Reduce Your Chance of Back-to-School ID Theft
It’s that time of year again — back to school. Sending the kids back to school is an exciting time for both you and your children. However, no one is more excited than identity thieves. The enrollment process allows many opportunities for thieves to steal your child’s personal information and use it for financial gain. This is because many of the forms request personal information such as date of birth and Social Security number.
“A child’s identity is stolen when someone uses their personally identifiable information to open accounts or make purchases under that identity. Long-term lines of credit are especially problematic since most parents don’t think to check their children’s credit reports until they’re applying for financial aid. This oversight — which stems from not thinking their children’s identities are in danger, and not any kind of negligence — is what makes child identity theft especially alluring to a thief,” notes the Identity Theft Resource Center.
Here are a few tips for lowering your child’s chances of being taken advantage of by an identity thief.
1. Protect your child’s Social Security number
This is one piece of information you don’t want thieves to get their hands on. Thieves can use these precious nine digits to open a bank account, receive government benefits, or rent an apartment. Make sure to guard this information so that someone else isn’t living large at your child’s expense. One of easiest ways you can keep your child’s number safe is by not carrying around his or her Social Security card. It’s just too easy for the card to get lost or stolen. And if this does happen, the chances of getting a new number are slim. So play it safe and keep the card at home.
2. Ask how your child’s information will be used
When filling out forms for the new school year, always ask how your child’s sensitive information will be used, who has access to it, and how it will be stored. Ask if it is necessary to give out your child’s Social Security number for certain forms. You’re better off leaving that line blank and only providing the number if it is absolutely necessary. Also pay attention to the paperwork that your child brings home from school during the first few days of the school year. Some forms may ask for personal information that will be placed in a school directory. See if this is really necessary and if there is a way for you to opt out.
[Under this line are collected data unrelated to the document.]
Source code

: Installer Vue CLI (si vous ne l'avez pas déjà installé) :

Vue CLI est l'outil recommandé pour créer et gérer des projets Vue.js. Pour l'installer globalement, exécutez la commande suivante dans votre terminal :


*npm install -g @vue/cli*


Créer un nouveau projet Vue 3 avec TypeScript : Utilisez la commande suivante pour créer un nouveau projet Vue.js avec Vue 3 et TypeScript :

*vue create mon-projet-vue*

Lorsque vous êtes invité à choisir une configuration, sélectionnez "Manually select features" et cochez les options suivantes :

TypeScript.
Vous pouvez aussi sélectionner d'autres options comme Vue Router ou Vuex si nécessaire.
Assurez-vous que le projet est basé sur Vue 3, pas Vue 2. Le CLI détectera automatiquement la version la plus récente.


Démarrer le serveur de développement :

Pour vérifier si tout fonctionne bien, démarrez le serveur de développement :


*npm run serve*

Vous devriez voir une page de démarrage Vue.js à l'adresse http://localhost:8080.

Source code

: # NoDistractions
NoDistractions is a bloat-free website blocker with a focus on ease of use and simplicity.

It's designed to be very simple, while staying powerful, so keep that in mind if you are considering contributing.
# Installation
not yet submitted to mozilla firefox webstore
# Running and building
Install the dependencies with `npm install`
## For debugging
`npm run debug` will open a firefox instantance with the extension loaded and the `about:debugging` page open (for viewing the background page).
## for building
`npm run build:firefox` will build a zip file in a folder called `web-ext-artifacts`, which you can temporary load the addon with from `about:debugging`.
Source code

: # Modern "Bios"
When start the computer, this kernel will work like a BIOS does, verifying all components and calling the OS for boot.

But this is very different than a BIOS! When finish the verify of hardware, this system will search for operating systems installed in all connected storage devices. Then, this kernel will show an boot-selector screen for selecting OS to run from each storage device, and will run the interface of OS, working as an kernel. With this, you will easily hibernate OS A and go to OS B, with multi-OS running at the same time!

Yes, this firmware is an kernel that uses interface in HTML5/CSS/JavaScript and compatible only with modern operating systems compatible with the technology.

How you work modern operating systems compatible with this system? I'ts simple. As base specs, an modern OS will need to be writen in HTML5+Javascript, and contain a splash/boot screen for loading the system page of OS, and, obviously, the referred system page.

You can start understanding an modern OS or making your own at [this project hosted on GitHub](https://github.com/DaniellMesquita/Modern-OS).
3. Order your child’s credit report
A child should not have a credit report; if he does, you should be concerned. This usually means someone is using your child’s sensitive information in order to open accounts and obtain services. Visit annualcreditreport.com to check and see if your child has a credit report.
What to do if your child’s identity is stolen:
File a report
You can report identity theft by filing a report with the Federal Trade Commission. This can be done online or by phone when you call 1-877-438-4338.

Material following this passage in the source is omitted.